### EXERCISE REQUIREMENTS:
Please return the data that follows precisely as written, but without the images.

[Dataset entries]

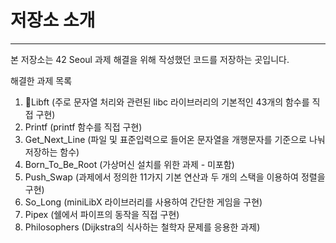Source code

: # 저장소 소개
___

본 저장소는 42 Seoul 과제 해결을 위해 작성했던 코드를 저장하는 곳입니다.

해결한 과제 목록

1. Libft  (주로 문자열 처리와 관련된 libc 라이브러리의 기본적인 43개의 함수를 직접 구현)
2. Printf  (printf 함수를 직접 구현)
3. Get_Next_Line  (파일 및 표준입력으로 들어온 문자열을 개행문자를 기준으로 나눠 저장하는 함수)
4. Born_To_Be_Root (가상머신 설치를 위한 과제 - 미포함)
5. Push_Swap  (과제에서 정의한 11가지 기본 연산과 두 개의 스택을 이용하여 정렬을 구현)
6. So_Long  (miniLibX 라이브러리를 사용하여 간단한 게임을 구현)
7. Pipex  (쉘에서 파이프의 동작을 직접 구현)
8. Philosophers  (Dijkstra의 식사하는 철학자 문제를 응용한 과제)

### TASK RESPONSE:
Source code

: # 저장소 소개
___

본 저장소는 42 Seoul 과제 해결을 위해 작성했던 코드를 저장하는 곳입니다.

해결한 과제 목록

1. Libft  (주로 문자열 처리와 관련된 libc 라이브러리의 기본적인 43개의 함수를 직접 구현)
2. Printf  (printf 함수를 직접 구현)
3. Get_Next_Line  (파일 및 표준입력으로 들어온 문자열을 개행문자를 기준으로 나눠 저장하는 함수)
4. Born_To_Be_Root (가상머신 설치를 위한 과제 - 미포함)
5. Push_Swap  (과제에서 정의한 11가지 기본 연산과 두 개의 스택을 이용하여 정렬을 구현)
6. So_Long  (miniLibX 라이브러리를 사용하여 간단한 게임을 구현)
7. Pipex  (쉘에서 파이프의 동작을 직접 구현)
8. Philosophers  (Dijkstra의 식사하는 철학자 문제를 응용한 과제)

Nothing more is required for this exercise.